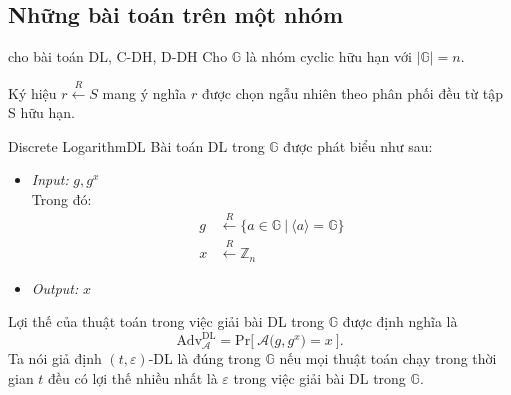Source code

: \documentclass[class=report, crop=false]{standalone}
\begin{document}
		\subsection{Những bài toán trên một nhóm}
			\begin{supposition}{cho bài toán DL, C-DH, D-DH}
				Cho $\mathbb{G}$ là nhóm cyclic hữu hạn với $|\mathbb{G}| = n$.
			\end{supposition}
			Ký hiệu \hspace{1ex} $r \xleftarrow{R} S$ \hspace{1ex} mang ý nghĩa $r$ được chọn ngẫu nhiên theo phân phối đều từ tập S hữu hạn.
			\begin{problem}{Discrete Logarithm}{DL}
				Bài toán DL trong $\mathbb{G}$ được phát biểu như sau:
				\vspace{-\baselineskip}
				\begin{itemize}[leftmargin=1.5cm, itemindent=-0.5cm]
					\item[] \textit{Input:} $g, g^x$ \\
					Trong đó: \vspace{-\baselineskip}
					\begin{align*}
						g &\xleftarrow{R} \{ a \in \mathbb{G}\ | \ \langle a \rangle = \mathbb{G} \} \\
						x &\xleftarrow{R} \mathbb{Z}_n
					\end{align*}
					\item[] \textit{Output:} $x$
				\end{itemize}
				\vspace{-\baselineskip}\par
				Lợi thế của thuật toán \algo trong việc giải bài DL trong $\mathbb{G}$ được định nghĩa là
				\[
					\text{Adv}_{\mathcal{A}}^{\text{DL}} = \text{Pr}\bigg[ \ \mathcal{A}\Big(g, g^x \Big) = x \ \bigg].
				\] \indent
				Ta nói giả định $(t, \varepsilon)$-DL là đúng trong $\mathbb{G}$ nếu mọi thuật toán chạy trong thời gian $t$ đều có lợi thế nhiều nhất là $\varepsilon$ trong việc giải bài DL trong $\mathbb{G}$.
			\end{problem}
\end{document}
--
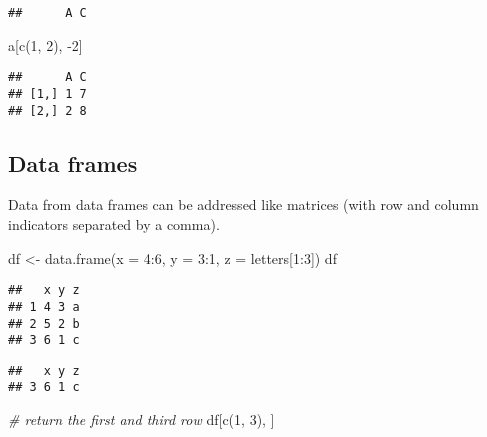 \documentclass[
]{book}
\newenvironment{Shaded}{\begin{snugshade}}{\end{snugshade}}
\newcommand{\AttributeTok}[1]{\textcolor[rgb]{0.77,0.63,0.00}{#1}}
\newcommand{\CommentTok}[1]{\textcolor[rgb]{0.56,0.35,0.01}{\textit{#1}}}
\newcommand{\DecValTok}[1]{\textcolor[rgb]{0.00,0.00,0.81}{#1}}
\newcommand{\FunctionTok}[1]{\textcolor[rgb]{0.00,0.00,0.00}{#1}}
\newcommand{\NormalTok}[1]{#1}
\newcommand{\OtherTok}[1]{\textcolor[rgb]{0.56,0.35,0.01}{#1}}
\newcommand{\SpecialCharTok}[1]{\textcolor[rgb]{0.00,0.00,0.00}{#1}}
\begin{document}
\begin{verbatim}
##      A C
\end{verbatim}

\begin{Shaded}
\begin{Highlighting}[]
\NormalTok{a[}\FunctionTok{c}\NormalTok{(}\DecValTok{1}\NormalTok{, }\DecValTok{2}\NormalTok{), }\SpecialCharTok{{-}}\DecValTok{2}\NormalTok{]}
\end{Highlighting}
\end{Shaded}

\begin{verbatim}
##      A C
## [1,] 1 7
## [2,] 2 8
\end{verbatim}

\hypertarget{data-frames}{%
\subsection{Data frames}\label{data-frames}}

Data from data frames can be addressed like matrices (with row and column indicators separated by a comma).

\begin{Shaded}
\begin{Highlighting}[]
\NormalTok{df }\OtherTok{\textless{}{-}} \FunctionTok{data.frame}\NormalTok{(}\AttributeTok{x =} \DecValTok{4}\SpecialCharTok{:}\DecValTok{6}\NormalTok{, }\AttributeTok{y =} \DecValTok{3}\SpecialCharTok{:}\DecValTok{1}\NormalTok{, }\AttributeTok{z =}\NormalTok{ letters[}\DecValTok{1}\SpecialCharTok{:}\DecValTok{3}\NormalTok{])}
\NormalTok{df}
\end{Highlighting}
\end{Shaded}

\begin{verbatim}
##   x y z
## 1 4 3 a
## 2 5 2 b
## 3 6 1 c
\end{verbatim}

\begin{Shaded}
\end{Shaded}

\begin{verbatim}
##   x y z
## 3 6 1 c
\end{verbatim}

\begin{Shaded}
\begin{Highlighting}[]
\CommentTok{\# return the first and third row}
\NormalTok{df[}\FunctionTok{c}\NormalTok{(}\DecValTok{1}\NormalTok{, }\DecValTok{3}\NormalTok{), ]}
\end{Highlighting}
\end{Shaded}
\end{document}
--
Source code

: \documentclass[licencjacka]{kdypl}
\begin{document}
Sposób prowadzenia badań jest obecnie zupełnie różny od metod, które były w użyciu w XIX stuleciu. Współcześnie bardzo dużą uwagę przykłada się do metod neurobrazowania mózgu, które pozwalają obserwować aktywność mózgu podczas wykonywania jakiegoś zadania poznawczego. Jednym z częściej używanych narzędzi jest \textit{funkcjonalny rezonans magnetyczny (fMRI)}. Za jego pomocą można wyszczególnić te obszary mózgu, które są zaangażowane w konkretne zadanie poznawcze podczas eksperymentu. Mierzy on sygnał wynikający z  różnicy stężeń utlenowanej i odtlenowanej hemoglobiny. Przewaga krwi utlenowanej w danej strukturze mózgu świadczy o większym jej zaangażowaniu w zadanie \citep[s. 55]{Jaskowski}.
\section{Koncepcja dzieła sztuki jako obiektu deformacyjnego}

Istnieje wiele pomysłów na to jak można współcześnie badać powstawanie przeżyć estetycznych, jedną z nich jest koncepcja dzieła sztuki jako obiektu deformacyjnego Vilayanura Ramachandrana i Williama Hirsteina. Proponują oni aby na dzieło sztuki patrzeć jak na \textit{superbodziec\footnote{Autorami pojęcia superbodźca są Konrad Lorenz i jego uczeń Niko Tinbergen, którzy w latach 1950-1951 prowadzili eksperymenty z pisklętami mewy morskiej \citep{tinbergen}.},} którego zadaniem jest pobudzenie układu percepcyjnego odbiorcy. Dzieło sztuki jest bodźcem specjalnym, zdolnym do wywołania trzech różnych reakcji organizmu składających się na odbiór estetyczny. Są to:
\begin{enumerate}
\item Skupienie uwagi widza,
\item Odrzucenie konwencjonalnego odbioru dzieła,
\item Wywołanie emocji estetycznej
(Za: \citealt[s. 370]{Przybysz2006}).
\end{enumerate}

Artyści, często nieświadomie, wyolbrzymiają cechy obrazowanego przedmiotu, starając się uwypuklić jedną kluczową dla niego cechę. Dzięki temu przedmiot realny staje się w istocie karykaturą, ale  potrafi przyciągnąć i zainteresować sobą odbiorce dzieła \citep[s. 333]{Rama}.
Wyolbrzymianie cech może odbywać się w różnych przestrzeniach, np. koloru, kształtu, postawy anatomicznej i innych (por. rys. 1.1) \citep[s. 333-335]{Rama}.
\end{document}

Action item
Note every line in the material with "textcolor" and copy it.

Answer area
\newcommand{\AttributeTok}[1]{\textcolor[rgb]{0.77,0.63,0.00}{#1}}
\newcommand{\CommentTok}[1]{\textcolor[rgb]{0.56,0.35,0.01}{\textit{#1}}}
\newcommand{\DecValTok}[1]{\textcolor[rgb]{0.00,0.00,0.81}{#1}}
\newcommand{\FunctionTok}[1]{\textcolor[rgb]{0.00,0.00,0.00}{#1}}
\newcommand{\OtherTok}[1]{\textcolor[rgb]{0.56,0.35,0.01}{#1}}
\newcommand{\SpecialCharTok}[1]{\textcolor[rgb]{0.00,0.00,0.00}{#1}}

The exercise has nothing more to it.